大人のせいで辛い目にあっていた子たちも、別の大人を信じてみようとピュアな心で頼ってきてくれたことを嬉しく思いました。そしてその心の強さを、ちゃんと受け止めなければならないな、と思っています。

 心理面談というのは、一回一回が非常にリスキーなものであり、その都度大事な局面を迎えます。なぜなら子どもたちは大きな爆弾を抱えているからです。悪意ない言葉でも、マイナスに受け取れるような言葉を発してしまった場合、こちらの想像をはるかに超えたダメージを相手に与えてしまいます。
保護者面談も同様です。藁をもつかむ思いで来ていること、わざわざ忙しい合間を縫って、人に話しにくいことを相談しに来てくれているのだということを念頭におき、それなりのお返し(話してよかったと思えるもの)を、返してあげなければいけません。

すぐには答えや変化が出せないものであっても、子どもたちの頑張りと絶望をまずは受け止めて労うことが大事なんですね。

心理職に本当に向いているかどうかは、そういった場面で物事をいかに柔軟に考えられるか?で決まります。

そこにいる相手は、必ずしもあなたと同じ価値観・境遇・思考の持ち主ではありません。頭ではわかっていても、実際に目の前にいたらどうでしょう。あなたに訴えてくることが、どれもハチャメチャに思えたら?全否定したくなったら?

心理職の心得として大事なのは、相手のありのままを尊重することです。それが出来ずに引いてしまったり、お説教したり、考えを正そうとするこは、”おごり”でしかないのです。
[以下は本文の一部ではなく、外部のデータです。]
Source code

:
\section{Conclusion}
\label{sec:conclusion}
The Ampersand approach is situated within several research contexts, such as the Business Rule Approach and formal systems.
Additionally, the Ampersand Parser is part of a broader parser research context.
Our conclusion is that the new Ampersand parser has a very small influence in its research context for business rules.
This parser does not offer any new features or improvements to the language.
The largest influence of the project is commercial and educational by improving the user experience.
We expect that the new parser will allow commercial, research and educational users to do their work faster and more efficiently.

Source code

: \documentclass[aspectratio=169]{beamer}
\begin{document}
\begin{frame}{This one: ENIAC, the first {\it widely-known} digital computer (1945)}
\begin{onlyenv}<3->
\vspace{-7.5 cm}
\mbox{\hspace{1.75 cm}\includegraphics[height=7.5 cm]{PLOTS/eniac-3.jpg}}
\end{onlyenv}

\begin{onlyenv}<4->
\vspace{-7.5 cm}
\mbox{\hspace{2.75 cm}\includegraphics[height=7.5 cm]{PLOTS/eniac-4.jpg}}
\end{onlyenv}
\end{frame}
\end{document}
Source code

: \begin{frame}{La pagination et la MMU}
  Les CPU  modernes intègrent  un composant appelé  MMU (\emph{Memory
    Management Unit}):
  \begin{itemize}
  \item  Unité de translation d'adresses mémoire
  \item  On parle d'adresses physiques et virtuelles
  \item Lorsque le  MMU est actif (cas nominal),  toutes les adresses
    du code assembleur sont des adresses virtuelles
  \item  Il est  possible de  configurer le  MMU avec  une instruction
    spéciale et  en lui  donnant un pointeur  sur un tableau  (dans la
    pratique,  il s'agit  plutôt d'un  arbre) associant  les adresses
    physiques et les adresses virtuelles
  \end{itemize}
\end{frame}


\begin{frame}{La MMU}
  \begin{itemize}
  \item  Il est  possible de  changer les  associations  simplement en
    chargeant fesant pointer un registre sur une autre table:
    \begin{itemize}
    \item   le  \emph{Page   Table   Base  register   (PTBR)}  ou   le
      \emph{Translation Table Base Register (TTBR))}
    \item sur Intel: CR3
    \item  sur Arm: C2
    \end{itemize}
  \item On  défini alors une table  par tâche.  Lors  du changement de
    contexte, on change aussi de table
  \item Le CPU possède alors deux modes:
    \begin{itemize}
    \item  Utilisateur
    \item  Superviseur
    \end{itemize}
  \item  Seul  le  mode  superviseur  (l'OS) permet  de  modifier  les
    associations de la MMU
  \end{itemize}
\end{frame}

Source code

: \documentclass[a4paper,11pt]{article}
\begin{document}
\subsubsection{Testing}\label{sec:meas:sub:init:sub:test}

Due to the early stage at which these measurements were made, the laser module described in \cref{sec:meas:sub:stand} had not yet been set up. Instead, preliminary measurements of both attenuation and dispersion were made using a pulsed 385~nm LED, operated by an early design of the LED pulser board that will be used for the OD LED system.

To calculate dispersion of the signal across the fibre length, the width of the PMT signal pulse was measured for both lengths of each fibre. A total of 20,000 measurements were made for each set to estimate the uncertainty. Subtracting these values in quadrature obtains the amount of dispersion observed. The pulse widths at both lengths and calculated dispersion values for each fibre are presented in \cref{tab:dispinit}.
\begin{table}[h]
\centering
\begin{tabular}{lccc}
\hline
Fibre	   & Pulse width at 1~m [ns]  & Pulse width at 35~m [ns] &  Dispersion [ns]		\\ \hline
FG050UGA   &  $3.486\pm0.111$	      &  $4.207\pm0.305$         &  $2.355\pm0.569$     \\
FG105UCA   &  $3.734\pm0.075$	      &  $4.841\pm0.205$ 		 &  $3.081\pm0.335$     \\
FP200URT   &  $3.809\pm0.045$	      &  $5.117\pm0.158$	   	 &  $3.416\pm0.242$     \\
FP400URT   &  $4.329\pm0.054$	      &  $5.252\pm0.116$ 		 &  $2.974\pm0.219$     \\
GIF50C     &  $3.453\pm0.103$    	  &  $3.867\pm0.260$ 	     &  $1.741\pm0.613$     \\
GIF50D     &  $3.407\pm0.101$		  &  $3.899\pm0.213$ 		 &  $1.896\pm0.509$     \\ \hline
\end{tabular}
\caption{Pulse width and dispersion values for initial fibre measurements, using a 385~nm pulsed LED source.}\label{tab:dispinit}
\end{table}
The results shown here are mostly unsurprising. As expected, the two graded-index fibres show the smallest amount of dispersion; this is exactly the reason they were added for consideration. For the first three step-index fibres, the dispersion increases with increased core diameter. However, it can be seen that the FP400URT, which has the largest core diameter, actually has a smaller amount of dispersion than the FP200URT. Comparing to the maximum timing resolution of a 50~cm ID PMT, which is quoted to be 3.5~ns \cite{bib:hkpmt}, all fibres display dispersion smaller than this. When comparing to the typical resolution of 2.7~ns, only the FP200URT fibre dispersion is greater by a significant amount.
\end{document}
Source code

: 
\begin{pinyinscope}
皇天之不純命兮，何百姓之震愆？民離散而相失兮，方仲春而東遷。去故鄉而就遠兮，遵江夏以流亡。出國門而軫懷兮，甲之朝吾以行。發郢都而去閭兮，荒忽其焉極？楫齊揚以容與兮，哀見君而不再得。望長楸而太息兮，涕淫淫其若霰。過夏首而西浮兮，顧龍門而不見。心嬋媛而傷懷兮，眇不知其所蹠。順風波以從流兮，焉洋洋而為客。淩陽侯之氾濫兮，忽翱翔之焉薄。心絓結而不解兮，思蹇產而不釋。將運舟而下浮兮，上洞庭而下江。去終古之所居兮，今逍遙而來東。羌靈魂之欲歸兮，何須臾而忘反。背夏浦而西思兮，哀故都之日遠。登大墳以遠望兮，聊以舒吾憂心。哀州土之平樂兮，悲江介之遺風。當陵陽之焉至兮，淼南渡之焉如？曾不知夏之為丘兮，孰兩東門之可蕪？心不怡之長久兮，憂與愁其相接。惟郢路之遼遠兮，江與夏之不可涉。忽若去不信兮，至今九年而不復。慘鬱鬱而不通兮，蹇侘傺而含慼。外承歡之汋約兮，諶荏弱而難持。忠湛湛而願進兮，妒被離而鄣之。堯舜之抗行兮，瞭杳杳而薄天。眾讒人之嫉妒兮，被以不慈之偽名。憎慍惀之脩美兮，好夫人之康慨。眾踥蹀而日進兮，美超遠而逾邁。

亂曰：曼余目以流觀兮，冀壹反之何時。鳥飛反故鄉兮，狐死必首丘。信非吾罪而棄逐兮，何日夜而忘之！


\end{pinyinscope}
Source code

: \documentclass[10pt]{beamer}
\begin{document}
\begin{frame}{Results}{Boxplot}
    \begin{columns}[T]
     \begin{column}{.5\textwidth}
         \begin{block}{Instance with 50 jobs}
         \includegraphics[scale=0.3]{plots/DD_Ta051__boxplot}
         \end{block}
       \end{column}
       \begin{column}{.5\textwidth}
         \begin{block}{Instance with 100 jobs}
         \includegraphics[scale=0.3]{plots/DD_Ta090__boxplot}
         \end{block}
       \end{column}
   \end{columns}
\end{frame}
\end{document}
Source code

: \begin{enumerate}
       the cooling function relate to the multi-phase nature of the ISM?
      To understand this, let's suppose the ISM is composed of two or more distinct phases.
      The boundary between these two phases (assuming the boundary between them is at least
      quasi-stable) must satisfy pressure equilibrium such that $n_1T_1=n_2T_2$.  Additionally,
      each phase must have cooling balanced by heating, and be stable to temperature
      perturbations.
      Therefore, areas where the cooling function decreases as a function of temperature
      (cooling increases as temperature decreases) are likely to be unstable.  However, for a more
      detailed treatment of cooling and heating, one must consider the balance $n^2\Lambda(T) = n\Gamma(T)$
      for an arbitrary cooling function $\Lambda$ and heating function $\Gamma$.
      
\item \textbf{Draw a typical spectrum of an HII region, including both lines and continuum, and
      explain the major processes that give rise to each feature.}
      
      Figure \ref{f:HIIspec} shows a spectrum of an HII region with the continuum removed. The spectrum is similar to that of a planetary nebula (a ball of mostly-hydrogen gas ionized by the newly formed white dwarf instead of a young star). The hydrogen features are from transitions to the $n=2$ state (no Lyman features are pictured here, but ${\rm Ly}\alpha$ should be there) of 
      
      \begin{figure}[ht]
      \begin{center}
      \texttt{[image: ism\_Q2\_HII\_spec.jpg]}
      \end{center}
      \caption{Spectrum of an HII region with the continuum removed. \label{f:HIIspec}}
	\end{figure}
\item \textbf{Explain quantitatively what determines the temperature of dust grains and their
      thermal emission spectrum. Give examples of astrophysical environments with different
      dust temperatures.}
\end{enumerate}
勤勉で努力してきた人、生まれつき裕福で恵まれた環境で育ってきた人たちには、特にそういった弱者の目線に立つことは難しいかもしれません。

どうしてがんばれないの?(私はどんなに辛くてもやってきたよ?)

どうして自分のことができないの?(周りはみんなやってるよ?)

どうしてそんなにネガティブなの?(全部悪い方へ考えすぎじゃない?)

などと疑問ばかりが頭に浮かび、そういった”理解が難しいひとたち”と関わっていくことで、今度は自分自身の精神面に支障をきたしてしまうのです。

当事者である人が心理職を目指すことには賛否はありますが、自分自身の抱えている問題を自覚できており、その困難を乗りこえられていれば何ら問題はありません。

不器用でも、時間をかけてでも、前を向こうとしている人なら、少々学校のお勉強が出来なくても、資質としては圧倒的に向いているでしょう。

自分と価値観の違う人を目の前にして、受容的に話を聞くことができること。話を聞きながら、相手の心理状態や背景をアセスメントすることができること。そして相手のマイナスな感情や不安を、自分のものと勘違いして受け止めずにいられる人が、心理職に合っているのだと思いますよ。